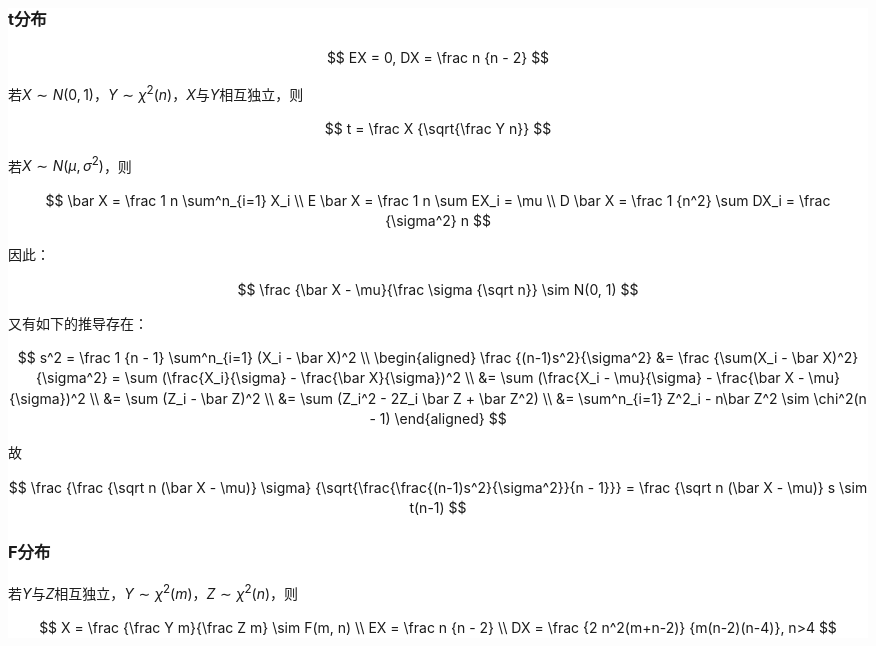 ### t分布

$$
EX = 0, DX = \frac n {n - 2}
$$

若$X \sim N(0, 1)$，$Y \sim \chi^2(n)$，$X$与$Y$相互独立，则

$$
t = \frac X {\sqrt{\frac Y n}}
$$

若$X \sim N(\mu, \sigma^2)$，则

$$
\bar X = \frac 1 n \sum^n_{i=1} X_i \\
E \bar X = \frac 1 n \sum EX_i = \mu \\
D \bar X = \frac 1 {n^2} \sum DX_i = \frac {\sigma^2} n
$$

因此：

$$
\frac {\bar X - \mu}{\frac \sigma {\sqrt n}} \sim N(0, 1)
$$

又有如下的推导存在：

$$
s^2 = \frac 1 {n - 1} \sum^n_{i=1} (X_i - \bar X)^2 \\
\begin{aligned}
\frac {(n-1)s^2}{\sigma^2} &= \frac {\sum(X_i - \bar X)^2}{\sigma^2} = \sum (\frac{X_i}{\sigma} - \frac{\bar X}{\sigma})^2 \\
&= \sum (\frac{X_i - \mu}{\sigma} - \frac{\bar X - \mu}{\sigma})^2 \\
&= \sum (Z_i - \bar Z)^2 \\
&= \sum (Z_i^2 - 2Z_i \bar Z + \bar Z^2) \\
&= \sum^n_{i=1} Z^2_i - n\bar Z^2 \sim \chi^2(n - 1)
\end{aligned}
$$

故

$$
\frac {\frac {\sqrt n (\bar X - \mu)} \sigma} {\sqrt{\frac{\frac{(n-1)s^2}{\sigma^2}}{n - 1}}} = \frac {\sqrt n (\bar X - \mu)} s \sim t(n-1)
$$

### F分布

若$Y$与$Z$相互独立，$Y \sim \chi^2(m)$，$Z \sim \chi^2(n)$，则

$$
X = \frac {\frac Y m}{\frac Z m} \sim F(m, n) \\
EX = \frac n {n - 2} \\
DX = \frac {2 n^2(m+n-2)} {m(n-2)(n-4)}, n>4
$$

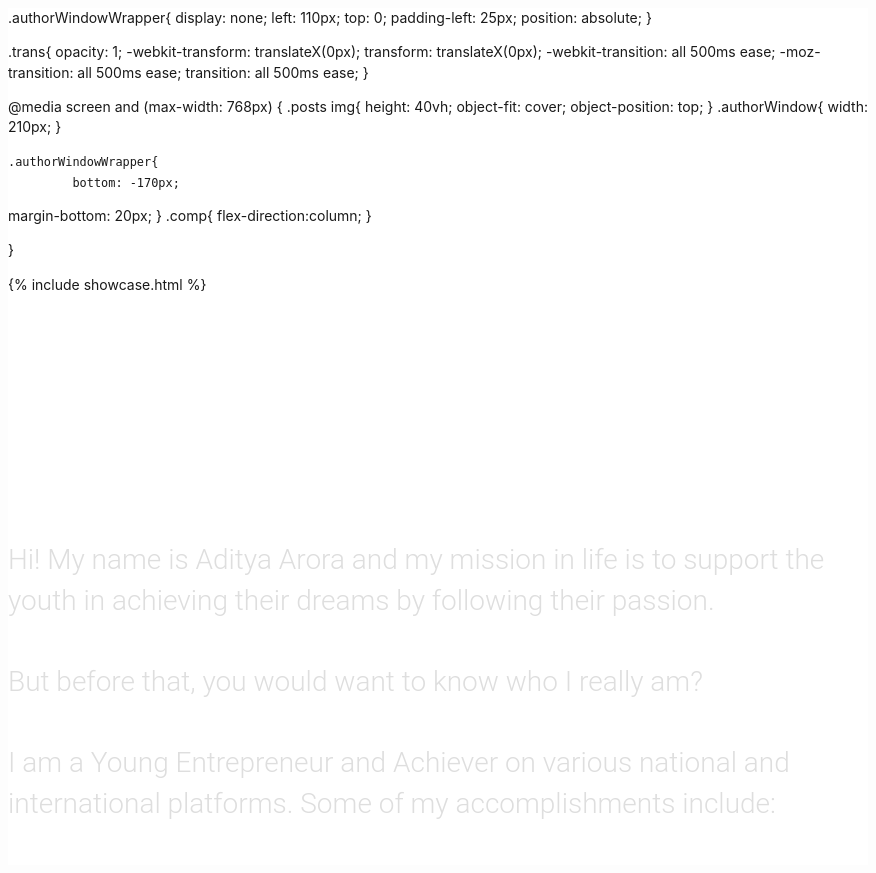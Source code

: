 .authorWindowWrapper{
display: none;
left: 110px;
top: 0;
padding-left: 25px;
position: absolute;
}

.trans{
opacity: 1;
-webkit-transform: translateX(0px);
transform: translateX(0px);
-webkit-transition: all 500ms ease;
-moz-transition: all 500ms ease;
transition: all 500ms ease;
}

@media screen and (max-width: 768px) {
.posts img{
height: 40vh;
object-fit: cover;
object-position: top;
}
.authorWindow{
width: 210px;
}

    .authorWindowWrapper{
             bottom: -170px;

margin-bottom: 20px;
}
.comp{
flex-direction:column;
}

}

  </style>
  <meta name="title" content="Aditya Arora">
<meta name="description" content="
Hi! My name is Aditya Arora and my mission in life is to support the youth in achieving their dreams by following their passion.">

{% include showcase.html %}

</html>

<div class="aboutme" id="aboutaditya">
  <div class="container" style="padding-top:50px">
    <h1 style="font-size:6rem;color:#fff;letter-spacing:0; margin:0; ">About me</h1>
    <br>
    <h1 style="font-family: 'Roboto',sans-serif; letter-spacing:0;font-weight:300;color:#dedede;font-size:2rem;">
Hi! My name is Aditya Arora and my mission in life is to support the youth in achieving their dreams by following their passion. 
<br><br>
But before that, you would want to know who I really am?
<br><br>
I am a Young Entrepreneur and Achiever on various national and international platforms. Some of my accomplishments include:
<br><br>
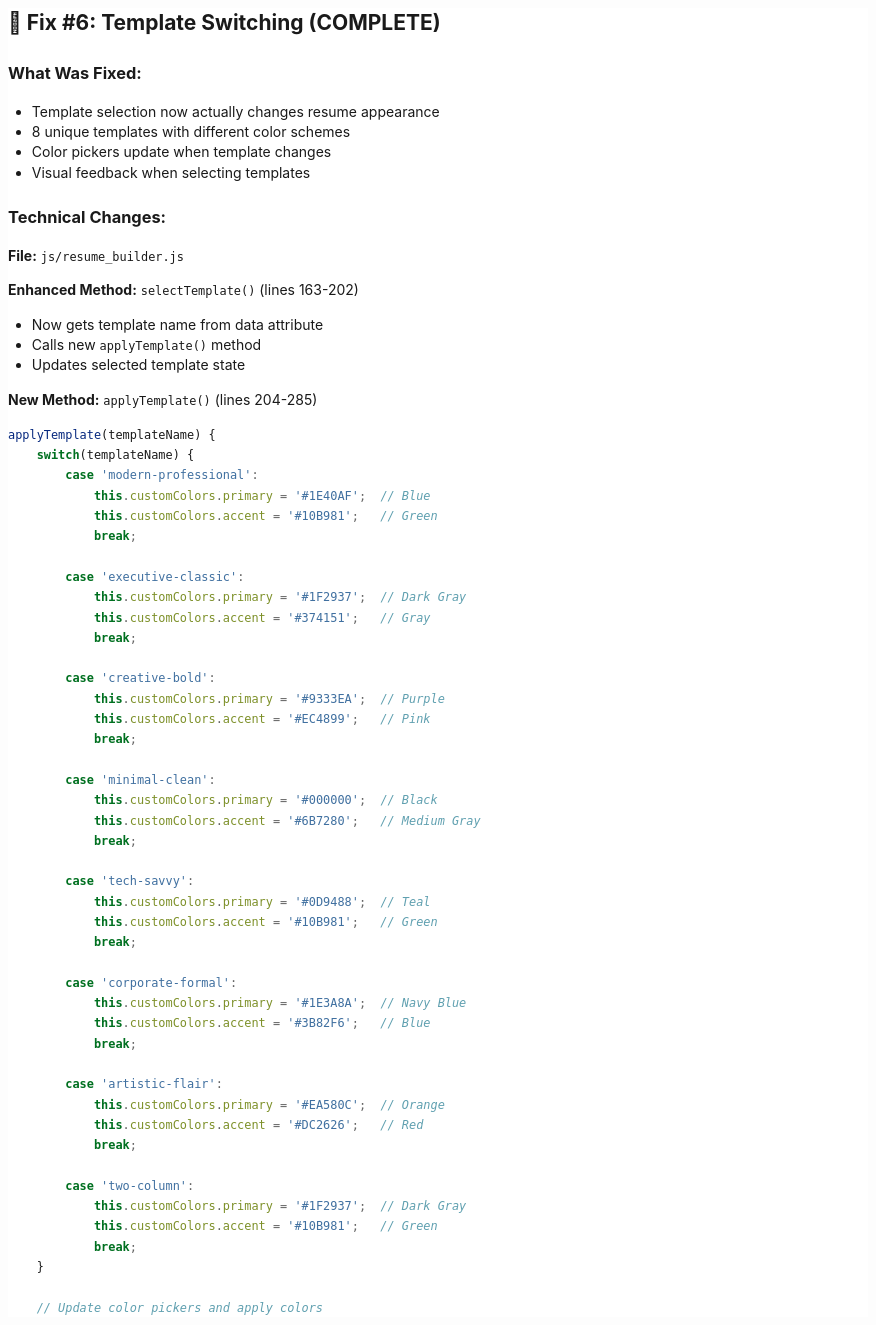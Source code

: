 
## 🎯 Fix #6: Template Switching (COMPLETE)

### What Was Fixed:
- Template selection now actually changes resume appearance
- 8 unique templates with different color schemes
- Color pickers update when template changes
- Visual feedback when selecting templates

### Technical Changes:
**File:** `js/resume_builder.js`

**Enhanced Method:** `selectTemplate()` (lines 163-202)
- Now gets template name from data attribute
- Calls new `applyTemplate()` method
- Updates selected template state

**New Method:** `applyTemplate()` (lines 204-285)
```javascript
applyTemplate(templateName) {
    switch(templateName) {
        case 'modern-professional':
            this.customColors.primary = '#1E40AF';  // Blue
            this.customColors.accent = '#10B981';   // Green
            break;
        
        case 'executive-classic':
            this.customColors.primary = '#1F2937';  // Dark Gray
            this.customColors.accent = '#374151';   // Gray
            break;
        
        case 'creative-bold':
            this.customColors.primary = '#9333EA';  // Purple
            this.customColors.accent = '#EC4899';   // Pink
            break;
        
        case 'minimal-clean':
            this.customColors.primary = '#000000';  // Black
            this.customColors.accent = '#6B7280';   // Medium Gray
            break;
        
        case 'tech-savvy':
            this.customColors.primary = '#0D9488';  // Teal
            this.customColors.accent = '#10B981';   // Green
            break;
        
        case 'corporate-formal':
            this.customColors.primary = '#1E3A8A';  // Navy Blue
            this.customColors.accent = '#3B82F6';   // Blue
            break;
        
        case 'artistic-flair':
            this.customColors.primary = '#EA580C';  // Orange
            this.customColors.accent = '#DC2626';   // Red
            break;
        
        case 'two-column':
            this.customColors.primary = '#1F2937';  // Dark Gray
            this.customColors.accent = '#10B981';   // Green
            break;
    }
    
    // Update color pickers and apply colors
```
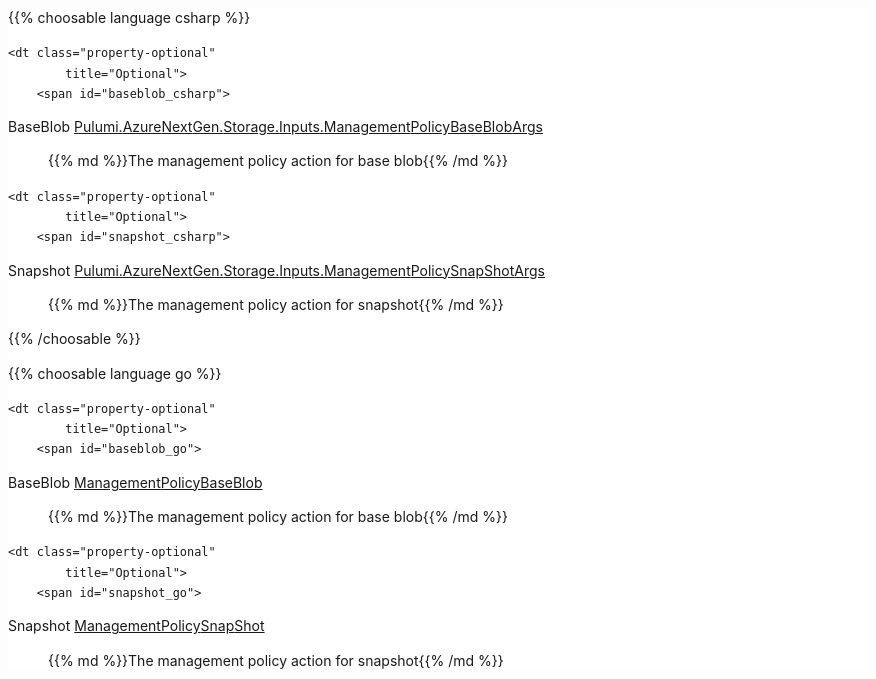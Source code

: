 


{{% choosable language csharp %}}
<dl class="resources-properties">

    <dt class="property-optional"
            title="Optional">
        <span id="baseblob_csharp">
<a href="#baseblob_csharp" style="color: inherit; text-decoration: inherit;">Base<wbr>Blob</a>
</span> 
        <span class="property-indicator"></span>
        <span class="property-type"><a href="#managementpolicybaseblob">Pulumi.<wbr>Azure<wbr>Next<wbr>Gen.<wbr>Storage.<wbr>Inputs.<wbr>Management<wbr>Policy<wbr>Base<wbr>Blob<wbr>Args</a></span>
    </dt>
    <dd>{{% md %}}The management policy action for base blob{{% /md %}}</dd>

    <dt class="property-optional"
            title="Optional">
        <span id="snapshot_csharp">
<a href="#snapshot_csharp" style="color: inherit; text-decoration: inherit;">Snapshot</a>
</span> 
        <span class="property-indicator"></span>
        <span class="property-type"><a href="#managementpolicysnapshot">Pulumi.<wbr>Azure<wbr>Next<wbr>Gen.<wbr>Storage.<wbr>Inputs.<wbr>Management<wbr>Policy<wbr>Snap<wbr>Shot<wbr>Args</a></span>
    </dt>
    <dd>{{% md %}}The management policy action for snapshot{{% /md %}}</dd>

</dl>
{{% /choosable %}}


{{% choosable language go %}}
<dl class="resources-properties">

    <dt class="property-optional"
            title="Optional">
        <span id="baseblob_go">
<a href="#baseblob_go" style="color: inherit; text-decoration: inherit;">Base<wbr>Blob</a>
</span> 
        <span class="property-indicator"></span>
        <span class="property-type"><a href="#managementpolicybaseblob">Management<wbr>Policy<wbr>Base<wbr>Blob</a></span>
    </dt>
    <dd>{{% md %}}The management policy action for base blob{{% /md %}}</dd>

    <dt class="property-optional"
            title="Optional">
        <span id="snapshot_go">
<a href="#snapshot_go" style="color: inherit; text-decoration: inherit;">Snapshot</a>
</span> 
        <span class="property-indicator"></span>
        <span class="property-type"><a href="#managementpolicysnapshot">Management<wbr>Policy<wbr>Snap<wbr>Shot</a></span>
    </dt>
    <dd>{{% md %}}The management policy action for snapshot{{% /md %}}</dd>
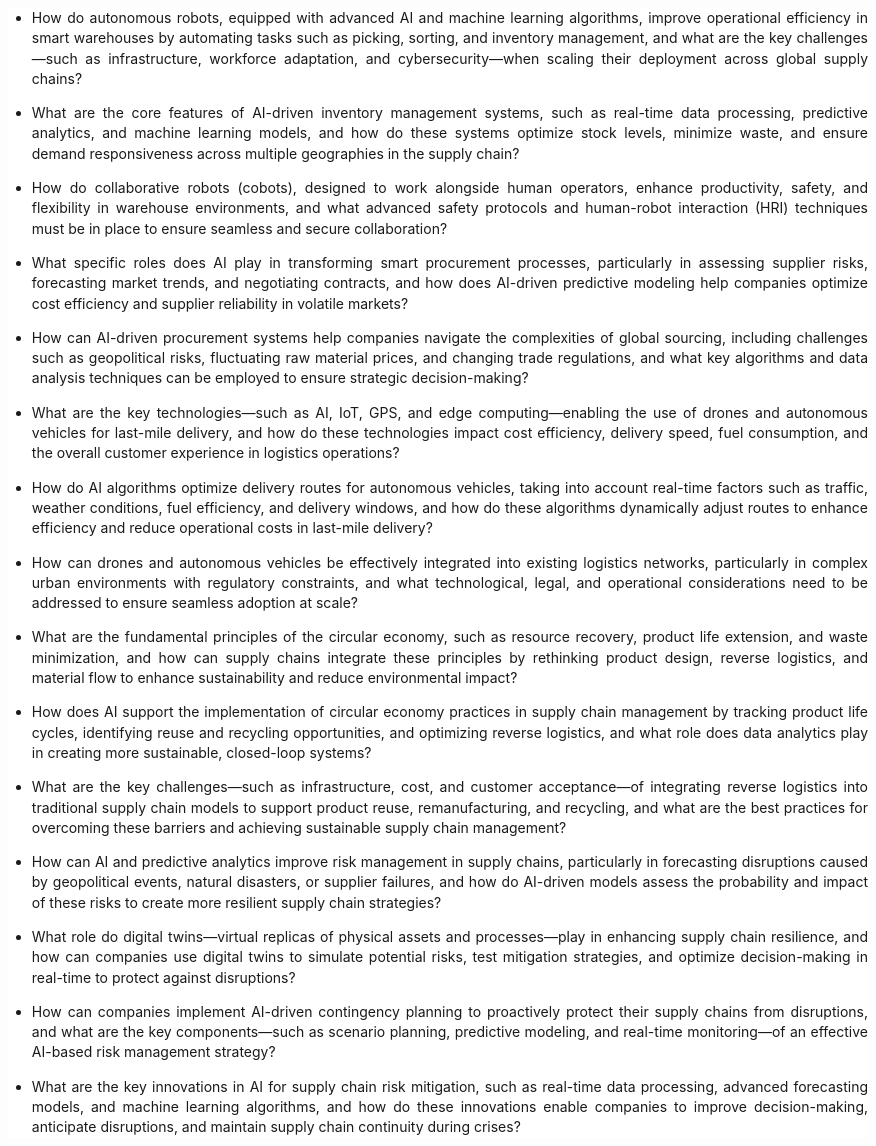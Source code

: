 - <p style="text-align: justify;">How do autonomous robots, equipped with advanced AI and machine learning algorithms, improve operational efficiency in smart warehouses by automating tasks such as picking, sorting, and inventory management, and what are the key challenges—such as infrastructure, workforce adaptation, and cybersecurity—when scaling their deployment across global supply chains?</p>
- <p style="text-align: justify;">What are the core features of AI-driven inventory management systems, such as real-time data processing, predictive analytics, and machine learning models, and how do these systems optimize stock levels, minimize waste, and ensure demand responsiveness across multiple geographies in the supply chain?</p>
- <p style="text-align: justify;">How do collaborative robots (cobots), designed to work alongside human operators, enhance productivity, safety, and flexibility in warehouse environments, and what advanced safety protocols and human-robot interaction (HRI) techniques must be in place to ensure seamless and secure collaboration?</p>
- <p style="text-align: justify;">What specific roles does AI play in transforming smart procurement processes, particularly in assessing supplier risks, forecasting market trends, and negotiating contracts, and how does AI-driven predictive modeling help companies optimize cost efficiency and supplier reliability in volatile markets?</p>
- <p style="text-align: justify;">How can AI-driven procurement systems help companies navigate the complexities of global sourcing, including challenges such as geopolitical risks, fluctuating raw material prices, and changing trade regulations, and what key algorithms and data analysis techniques can be employed to ensure strategic decision-making?</p>
- <p style="text-align: justify;">What are the key technologies—such as AI, IoT, GPS, and edge computing—enabling the use of drones and autonomous vehicles for last-mile delivery, and how do these technologies impact cost efficiency, delivery speed, fuel consumption, and the overall customer experience in logistics operations?</p>
- <p style="text-align: justify;">How do AI algorithms optimize delivery routes for autonomous vehicles, taking into account real-time factors such as traffic, weather conditions, fuel efficiency, and delivery windows, and how do these algorithms dynamically adjust routes to enhance efficiency and reduce operational costs in last-mile delivery?</p>
- <p style="text-align: justify;">How can drones and autonomous vehicles be effectively integrated into existing logistics networks, particularly in complex urban environments with regulatory constraints, and what technological, legal, and operational considerations need to be addressed to ensure seamless adoption at scale?</p>
- <p style="text-align: justify;">What are the fundamental principles of the circular economy, such as resource recovery, product life extension, and waste minimization, and how can supply chains integrate these principles by rethinking product design, reverse logistics, and material flow to enhance sustainability and reduce environmental impact?</p>
- <p style="text-align: justify;">How does AI support the implementation of circular economy practices in supply chain management by tracking product life cycles, identifying reuse and recycling opportunities, and optimizing reverse logistics, and what role does data analytics play in creating more sustainable, closed-loop systems?</p>
- <p style="text-align: justify;">What are the key challenges—such as infrastructure, cost, and customer acceptance—of integrating reverse logistics into traditional supply chain models to support product reuse, remanufacturing, and recycling, and what are the best practices for overcoming these barriers and achieving sustainable supply chain management?</p>
- <p style="text-align: justify;">How can AI and predictive analytics improve risk management in supply chains, particularly in forecasting disruptions caused by geopolitical events, natural disasters, or supplier failures, and how do AI-driven models assess the probability and impact of these risks to create more resilient supply chain strategies?</p>
- <p style="text-align: justify;">What role do digital twins—virtual replicas of physical assets and processes—play in enhancing supply chain resilience, and how can companies use digital twins to simulate potential risks, test mitigation strategies, and optimize decision-making in real-time to protect against disruptions?</p>
- <p style="text-align: justify;">How can companies implement AI-driven contingency planning to proactively protect their supply chains from disruptions, and what are the key components—such as scenario planning, predictive modeling, and real-time monitoring—of an effective AI-based risk management strategy?</p>
- <p style="text-align: justify;">What are the key innovations in AI for supply chain risk mitigation, such as real-time data processing, advanced forecasting models, and machine learning algorithms, and how do these innovations enable companies to improve decision-making, anticipate disruptions, and maintain supply chain continuity during crises?</p>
-.-.-
> **Task**: Whichever lines of the material hold the word "include", find and copy them.

> **Worked solution**:
{% include showcase.html %}
I am a Young Entrepreneur and Achiever on various national and international platforms. Some of my accomplishments include:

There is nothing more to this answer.